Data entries
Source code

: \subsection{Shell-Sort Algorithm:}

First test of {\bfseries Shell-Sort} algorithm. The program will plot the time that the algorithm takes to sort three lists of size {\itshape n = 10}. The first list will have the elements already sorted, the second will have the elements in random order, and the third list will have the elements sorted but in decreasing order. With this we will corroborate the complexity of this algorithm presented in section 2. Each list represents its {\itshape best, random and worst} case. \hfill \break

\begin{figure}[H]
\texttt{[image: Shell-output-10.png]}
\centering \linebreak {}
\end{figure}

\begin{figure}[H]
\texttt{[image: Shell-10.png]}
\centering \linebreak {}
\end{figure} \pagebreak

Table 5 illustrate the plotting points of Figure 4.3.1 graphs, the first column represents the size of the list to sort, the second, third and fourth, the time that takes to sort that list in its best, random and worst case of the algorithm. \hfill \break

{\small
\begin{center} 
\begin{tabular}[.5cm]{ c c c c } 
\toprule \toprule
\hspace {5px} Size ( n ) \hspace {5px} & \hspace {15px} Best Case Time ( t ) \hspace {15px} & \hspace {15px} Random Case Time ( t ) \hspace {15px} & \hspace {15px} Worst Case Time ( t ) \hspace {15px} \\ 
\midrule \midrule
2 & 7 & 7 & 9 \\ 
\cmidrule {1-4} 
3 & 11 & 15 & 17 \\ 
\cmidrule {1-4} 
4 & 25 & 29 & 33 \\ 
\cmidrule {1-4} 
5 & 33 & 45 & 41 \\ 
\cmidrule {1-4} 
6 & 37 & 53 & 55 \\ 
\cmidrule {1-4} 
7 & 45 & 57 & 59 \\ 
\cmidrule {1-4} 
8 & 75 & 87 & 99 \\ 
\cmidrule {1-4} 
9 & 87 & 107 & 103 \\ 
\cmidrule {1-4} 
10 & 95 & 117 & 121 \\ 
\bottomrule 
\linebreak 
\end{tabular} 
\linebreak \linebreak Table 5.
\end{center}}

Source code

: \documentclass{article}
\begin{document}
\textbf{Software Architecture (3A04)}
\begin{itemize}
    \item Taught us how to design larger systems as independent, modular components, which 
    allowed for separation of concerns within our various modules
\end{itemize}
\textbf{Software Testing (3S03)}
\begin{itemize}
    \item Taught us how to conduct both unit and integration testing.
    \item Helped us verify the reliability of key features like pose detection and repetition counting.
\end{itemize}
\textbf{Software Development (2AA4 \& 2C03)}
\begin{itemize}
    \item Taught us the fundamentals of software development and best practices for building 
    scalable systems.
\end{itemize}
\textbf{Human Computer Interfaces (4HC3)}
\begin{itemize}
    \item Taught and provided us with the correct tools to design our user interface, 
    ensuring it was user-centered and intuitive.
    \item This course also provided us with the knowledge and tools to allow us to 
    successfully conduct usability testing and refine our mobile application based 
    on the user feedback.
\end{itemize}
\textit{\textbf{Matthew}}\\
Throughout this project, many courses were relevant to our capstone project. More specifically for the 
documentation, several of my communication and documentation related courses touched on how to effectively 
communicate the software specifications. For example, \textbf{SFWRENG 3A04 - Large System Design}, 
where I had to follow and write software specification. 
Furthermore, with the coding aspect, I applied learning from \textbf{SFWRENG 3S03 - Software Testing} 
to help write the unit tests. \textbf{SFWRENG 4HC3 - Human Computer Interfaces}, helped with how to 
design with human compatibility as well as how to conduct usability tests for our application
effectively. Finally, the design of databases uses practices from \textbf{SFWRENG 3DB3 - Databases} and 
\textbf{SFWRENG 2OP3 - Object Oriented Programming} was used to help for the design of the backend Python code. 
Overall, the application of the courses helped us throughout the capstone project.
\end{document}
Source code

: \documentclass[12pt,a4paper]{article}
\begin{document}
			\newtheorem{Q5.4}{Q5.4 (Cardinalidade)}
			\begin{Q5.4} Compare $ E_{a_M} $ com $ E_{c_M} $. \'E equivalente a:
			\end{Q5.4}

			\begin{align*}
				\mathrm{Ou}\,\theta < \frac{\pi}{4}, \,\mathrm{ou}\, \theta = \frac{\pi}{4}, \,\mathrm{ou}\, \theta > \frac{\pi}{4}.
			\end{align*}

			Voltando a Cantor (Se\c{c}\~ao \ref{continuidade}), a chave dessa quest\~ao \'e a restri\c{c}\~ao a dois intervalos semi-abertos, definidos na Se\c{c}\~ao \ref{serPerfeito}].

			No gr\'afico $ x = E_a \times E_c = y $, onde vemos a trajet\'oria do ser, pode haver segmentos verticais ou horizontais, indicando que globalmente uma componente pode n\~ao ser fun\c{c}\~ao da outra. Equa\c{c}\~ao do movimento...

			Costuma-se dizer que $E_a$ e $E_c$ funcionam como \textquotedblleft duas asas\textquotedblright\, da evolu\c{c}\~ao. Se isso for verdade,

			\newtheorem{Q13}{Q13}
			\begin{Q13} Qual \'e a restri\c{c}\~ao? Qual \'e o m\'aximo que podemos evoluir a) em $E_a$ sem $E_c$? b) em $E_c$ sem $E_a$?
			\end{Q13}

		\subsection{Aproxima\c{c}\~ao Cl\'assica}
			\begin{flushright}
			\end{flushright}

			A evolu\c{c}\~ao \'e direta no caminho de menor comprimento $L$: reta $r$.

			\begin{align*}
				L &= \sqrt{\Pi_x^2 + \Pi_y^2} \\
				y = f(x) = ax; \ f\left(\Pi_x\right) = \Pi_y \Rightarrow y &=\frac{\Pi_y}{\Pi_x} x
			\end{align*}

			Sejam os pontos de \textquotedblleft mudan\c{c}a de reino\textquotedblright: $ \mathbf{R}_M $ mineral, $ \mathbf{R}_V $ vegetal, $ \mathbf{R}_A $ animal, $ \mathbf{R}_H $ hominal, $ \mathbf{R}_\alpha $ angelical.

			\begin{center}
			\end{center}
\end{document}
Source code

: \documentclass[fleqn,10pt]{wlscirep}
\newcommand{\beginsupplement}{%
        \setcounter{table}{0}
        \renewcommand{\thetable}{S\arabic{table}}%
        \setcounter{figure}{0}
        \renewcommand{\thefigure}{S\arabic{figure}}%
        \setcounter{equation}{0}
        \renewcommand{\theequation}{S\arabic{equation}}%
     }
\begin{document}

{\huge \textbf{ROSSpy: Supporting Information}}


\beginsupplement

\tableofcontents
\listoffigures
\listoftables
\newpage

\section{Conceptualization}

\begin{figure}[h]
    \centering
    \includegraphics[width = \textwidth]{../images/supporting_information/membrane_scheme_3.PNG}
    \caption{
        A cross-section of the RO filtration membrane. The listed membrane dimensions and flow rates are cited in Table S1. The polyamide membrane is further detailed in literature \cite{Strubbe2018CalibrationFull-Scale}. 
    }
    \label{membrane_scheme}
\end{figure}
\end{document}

_Description of the task_
Make an exact copy of the records.

_Response box_
Source code

: \subsection{Shell-Sort Algorithm:}

First test of {\bfseries Shell-Sort} algorithm. The program will plot the time that the algorithm takes to sort three lists of size {\itshape n = 10}. The first list will have the elements already sorted, the second will have the elements in random order, and the third list will have the elements sorted but in decreasing order. With this we will corroborate the complexity of this algorithm presented in section 2. Each list represents its {\itshape best, random and worst} case. \hfill \break

\begin{figure}[H]
\texttt{[image: Shell-output-10.png]}
\centering \linebreak {}
\end{figure}

\begin{figure}[H]
\texttt{[image: Shell-10.png]}
\centering \linebreak {}
\end{figure} \pagebreak

Table 5 illustrate the plotting points of Figure 4.3.1 graphs, the first column represents the size of the list to sort, the second, third and fourth, the time that takes to sort that list in its best, random and worst case of the algorithm. \hfill \break

{\small
\begin{center} 
\begin{tabular}[.5cm]{ c c c c } 
\toprule \toprule
\hspace {5px} Size ( n ) \hspace {5px} & \hspace {15px} Best Case Time ( t ) \hspace {15px} & \hspace {15px} Random Case Time ( t ) \hspace {15px} & \hspace {15px} Worst Case Time ( t ) \hspace {15px} \\ 
\midrule \midrule
2 & 7 & 7 & 9 \\ 
\cmidrule {1-4} 
3 & 11 & 15 & 17 \\ 
\cmidrule {1-4} 
4 & 25 & 29 & 33 \\ 
\cmidrule {1-4} 
5 & 33 & 45 & 41 \\ 
\cmidrule {1-4} 
6 & 37 & 53 & 55 \\ 
\cmidrule {1-4} 
7 & 45 & 57 & 59 \\ 
\cmidrule {1-4} 
8 & 75 & 87 & 99 \\ 
\cmidrule {1-4} 
9 & 87 & 107 & 103 \\ 
\cmidrule {1-4} 
10 & 95 & 117 & 121 \\ 
\bottomrule 
\linebreak 
\end{tabular} 
\linebreak \linebreak Table 5.
\end{center}}

Source code

: \documentclass{article}
\begin{document}
\textbf{Software Architecture (3A04)}
\begin{itemize}
    \item Taught us how to design larger systems as independent, modular components, which 
    allowed for separation of concerns within our various modules
\end{itemize}
\textbf{Software Testing (3S03)}
\begin{itemize}
    \item Taught us how to conduct both unit and integration testing.
    \item Helped us verify the reliability of key features like pose detection and repetition counting.
\end{itemize}
\textbf{Software Development (2AA4 \& 2C03)}
\begin{itemize}
    \item Taught us the fundamentals of software development and best practices for building 
    scalable systems.
\end{itemize}
\textbf{Human Computer Interfaces (4HC3)}
\begin{itemize}
    \item Taught and provided us with the correct tools to design our user interface, 
    ensuring it was user-centered and intuitive.
    \item This course also provided us with the knowledge and tools to allow us to 
    successfully conduct usability testing and refine our mobile application based 
    on the user feedback.
\end{itemize}
\textit{\textbf{Matthew}}\\
Throughout this project, many courses were relevant to our capstone project. More specifically for the 
documentation, several of my communication and documentation related courses touched on how to effectively 
communicate the software specifications. For example, \textbf{SFWRENG 3A04 - Large System Design}, 
where I had to follow and write software specification. 
Furthermore, with the coding aspect, I applied learning from \textbf{SFWRENG 3S03 - Software Testing} 
to help write the unit tests. \textbf{SFWRENG 4HC3 - Human Computer Interfaces}, helped with how to 
design with human compatibility as well as how to conduct usability tests for our application
effectively. Finally, the design of databases uses practices from \textbf{SFWRENG 3DB3 - Databases} and 
\textbf{SFWRENG 2OP3 - Object Oriented Programming} was used to help for the design of the backend Python code. 
Overall, the application of the courses helped us throughout the capstone project.
\end{document}
Source code

: \documentclass[12pt,a4paper]{article}
\begin{document}
			\newtheorem{Q5.4}{Q5.4 (Cardinalidade)}
			\begin{Q5.4} Compare $ E_{a_M} $ com $ E_{c_M} $. \'E equivalente a:
			\end{Q5.4}

			\begin{align*}
				\mathrm{Ou}\,\theta < \frac{\pi}{4}, \,\mathrm{ou}\, \theta = \frac{\pi}{4}, \,\mathrm{ou}\, \theta > \frac{\pi}{4}.
			\end{align*}

			Voltando a Cantor (Se\c{c}\~ao \ref{continuidade}), a chave dessa quest\~ao \'e a restri\c{c}\~ao a dois intervalos semi-abertos, definidos na Se\c{c}\~ao \ref{serPerfeito}].

			No gr\'afico $ x = E_a \times E_c = y $, onde vemos a trajet\'oria do ser, pode haver segmentos verticais ou horizontais, indicando que globalmente uma componente pode n\~ao ser fun\c{c}\~ao da outra. Equa\c{c}\~ao do movimento...

			Costuma-se dizer que $E_a$ e $E_c$ funcionam como \textquotedblleft duas asas\textquotedblright\, da evolu\c{c}\~ao. Se isso for verdade,

			\newtheorem{Q13}{Q13}
			\begin{Q13} Qual \'e a restri\c{c}\~ao? Qual \'e o m\'aximo que podemos evoluir a) em $E_a$ sem $E_c$? b) em $E_c$ sem $E_a$?
			\end{Q13}

		\subsection{Aproxima\c{c}\~ao Cl\'assica}
			\begin{flushright}
			\end{flushright}

			A evolu\c{c}\~ao \'e direta no caminho de menor comprimento $L$: reta $r$.

			\begin{align*}
				L &= \sqrt{\Pi_x^2 + \Pi_y^2} \\
				y = f(x) = ax; \ f\left(\Pi_x\right) = \Pi_y \Rightarrow y &=\frac{\Pi_y}{\Pi_x} x
			\end{align*}

			Sejam os pontos de \textquotedblleft mudan\c{c}a de reino\textquotedblright: $ \mathbf{R}_M $ mineral, $ \mathbf{R}_V $ vegetal, $ \mathbf{R}_A $ animal, $ \mathbf{R}_H $ hominal, $ \mathbf{R}_\alpha $ angelical.

			\begin{center}
			\end{center}
\end{document}
Source code

: \documentclass[fleqn,10pt]{wlscirep}
\newcommand{\beginsupplement}{%
        \setcounter{table}{0}
        \renewcommand{\thetable}{S\arabic{table}}%
        \setcounter{figure}{0}
        \renewcommand{\thefigure}{S\arabic{figure}}%
        \setcounter{equation}{0}
        \renewcommand{\theequation}{S\arabic{equation}}%
     }
\begin{document}

{\huge \textbf{ROSSpy: Supporting Information}}


\beginsupplement

\tableofcontents
\listoffigures
\listoftables
\newpage

\section{Conceptualization}

\begin{figure}[h]
    \centering
    \includegraphics[width = \textwidth]{../images/supporting_information/membrane_scheme_3.PNG}
    \caption{
        A cross-section of the RO filtration membrane. The listed membrane dimensions and flow rates are cited in Table S1. The polyamide membrane is further detailed in literature \cite{Strubbe2018CalibrationFull-Scale}. 
    }
    \label{membrane_scheme}
\end{figure}
\end{document}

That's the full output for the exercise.